Data listing: Begin

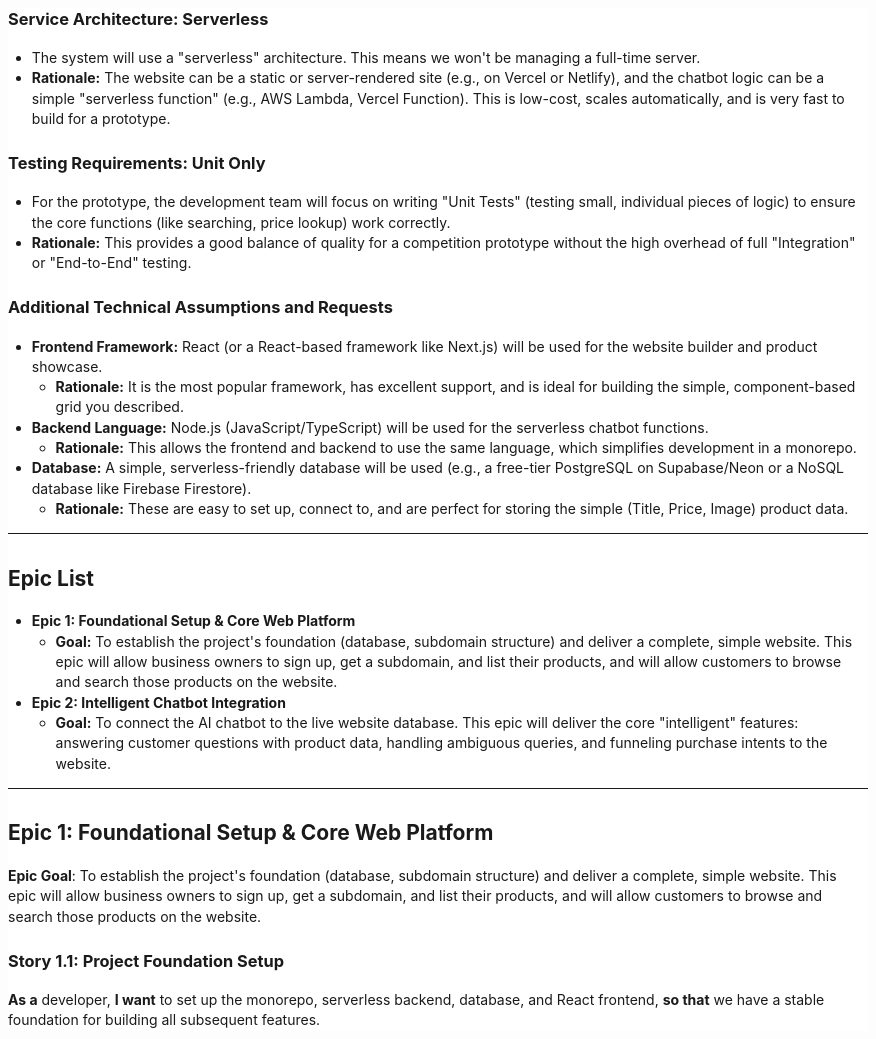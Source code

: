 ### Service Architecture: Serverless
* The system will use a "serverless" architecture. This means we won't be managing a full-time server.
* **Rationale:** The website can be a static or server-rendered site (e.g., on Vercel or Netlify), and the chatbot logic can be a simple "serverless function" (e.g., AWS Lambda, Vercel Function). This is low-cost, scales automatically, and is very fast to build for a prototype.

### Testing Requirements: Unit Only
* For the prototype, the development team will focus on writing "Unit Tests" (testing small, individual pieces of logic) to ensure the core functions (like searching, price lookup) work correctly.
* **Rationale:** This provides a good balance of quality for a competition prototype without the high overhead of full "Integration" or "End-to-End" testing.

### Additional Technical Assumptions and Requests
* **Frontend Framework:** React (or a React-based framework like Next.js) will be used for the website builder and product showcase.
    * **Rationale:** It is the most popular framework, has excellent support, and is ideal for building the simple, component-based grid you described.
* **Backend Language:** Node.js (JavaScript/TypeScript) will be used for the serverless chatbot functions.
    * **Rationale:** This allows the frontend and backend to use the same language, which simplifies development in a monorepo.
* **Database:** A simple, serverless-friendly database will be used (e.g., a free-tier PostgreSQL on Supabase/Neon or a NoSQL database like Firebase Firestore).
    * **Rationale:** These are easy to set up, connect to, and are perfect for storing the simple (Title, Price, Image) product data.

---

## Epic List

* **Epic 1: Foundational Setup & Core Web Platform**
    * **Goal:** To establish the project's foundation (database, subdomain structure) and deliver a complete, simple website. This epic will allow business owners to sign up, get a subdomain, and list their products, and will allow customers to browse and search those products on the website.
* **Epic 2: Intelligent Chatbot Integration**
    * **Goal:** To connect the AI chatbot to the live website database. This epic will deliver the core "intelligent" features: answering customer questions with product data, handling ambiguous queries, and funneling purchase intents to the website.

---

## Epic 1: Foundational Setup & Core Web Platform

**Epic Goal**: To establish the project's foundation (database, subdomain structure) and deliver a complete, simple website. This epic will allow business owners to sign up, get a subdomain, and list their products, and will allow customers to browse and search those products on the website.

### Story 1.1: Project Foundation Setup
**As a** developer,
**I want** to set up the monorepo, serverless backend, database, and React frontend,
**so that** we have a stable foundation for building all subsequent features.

Data listing: End
Data listing: Begin

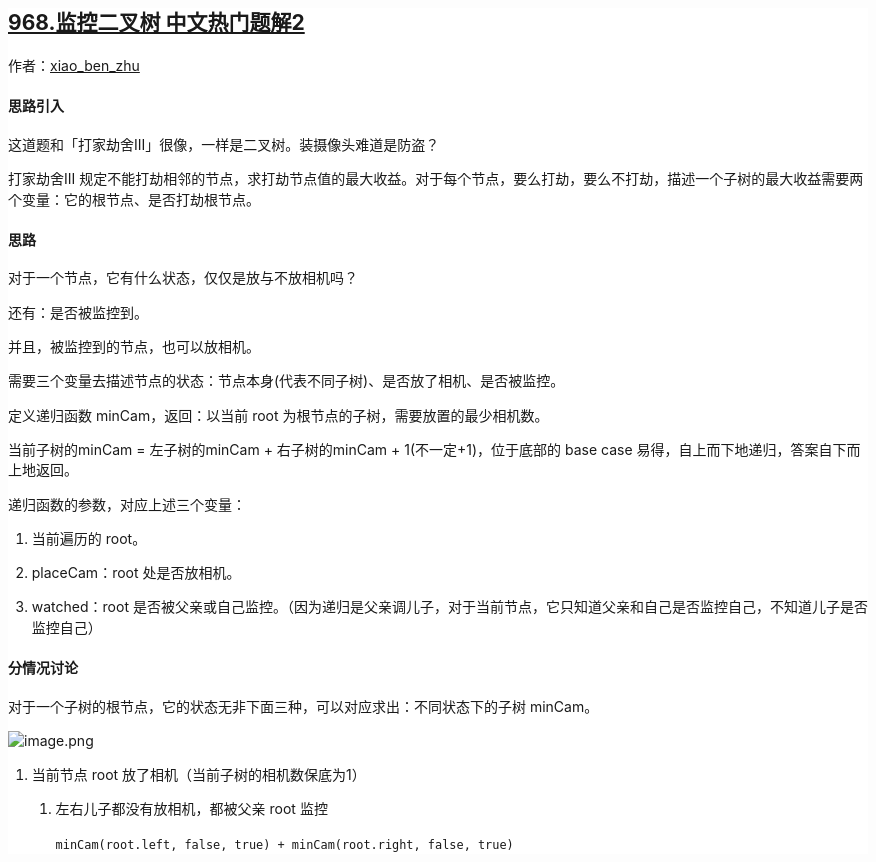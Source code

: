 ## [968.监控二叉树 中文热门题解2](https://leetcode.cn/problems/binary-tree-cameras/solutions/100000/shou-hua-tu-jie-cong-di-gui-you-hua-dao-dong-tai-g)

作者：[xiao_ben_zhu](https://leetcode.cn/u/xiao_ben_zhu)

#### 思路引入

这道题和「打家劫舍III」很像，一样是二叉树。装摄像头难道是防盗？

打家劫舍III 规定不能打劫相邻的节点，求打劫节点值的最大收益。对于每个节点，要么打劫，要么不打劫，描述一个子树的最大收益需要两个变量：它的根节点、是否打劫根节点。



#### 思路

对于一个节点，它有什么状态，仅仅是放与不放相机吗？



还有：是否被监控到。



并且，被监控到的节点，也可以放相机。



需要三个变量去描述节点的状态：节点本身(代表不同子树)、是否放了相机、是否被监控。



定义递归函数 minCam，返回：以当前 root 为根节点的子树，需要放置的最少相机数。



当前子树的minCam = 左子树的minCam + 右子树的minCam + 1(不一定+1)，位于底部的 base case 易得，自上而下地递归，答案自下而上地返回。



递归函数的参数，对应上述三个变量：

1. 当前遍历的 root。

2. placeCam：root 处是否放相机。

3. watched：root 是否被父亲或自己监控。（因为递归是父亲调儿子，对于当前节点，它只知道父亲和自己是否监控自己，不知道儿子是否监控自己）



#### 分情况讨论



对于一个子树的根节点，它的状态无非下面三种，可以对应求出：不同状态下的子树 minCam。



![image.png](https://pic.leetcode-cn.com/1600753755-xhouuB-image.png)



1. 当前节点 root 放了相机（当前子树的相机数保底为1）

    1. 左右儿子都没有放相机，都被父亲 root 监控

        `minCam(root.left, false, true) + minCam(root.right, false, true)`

Data listing: End

• [Task directions] Proceeding from the line containing "a full-time server." through the line containing "grid you described.", transcribe the lines above exactly, both end lines included.

• [Problem solution]
* The system will use a "serverless" architecture. This means we won't be managing a full-time server.
* **Rationale:** The website can be a static or server-rendered site (e.g., on Vercel or Netlify), and the chatbot logic can be a simple "serverless function" (e.g., AWS Lambda, Vercel Function). This is low-cost, scales automatically, and is very fast to build for a prototype.

### Testing Requirements: Unit Only
* For the prototype, the development team will focus on writing "Unit Tests" (testing small, individual pieces of logic) to ensure the core functions (like searching, price lookup) work correctly.
* **Rationale:** This provides a good balance of quality for a competition prototype without the high overhead of full "Integration" or "End-to-End" testing.

### Additional Technical Assumptions and Requests
* **Frontend Framework:** React (or a React-based framework like Next.js) will be used for the website builder and product showcase.
    * **Rationale:** It is the most popular framework, has excellent support, and is ideal for building the simple, component-based grid you described.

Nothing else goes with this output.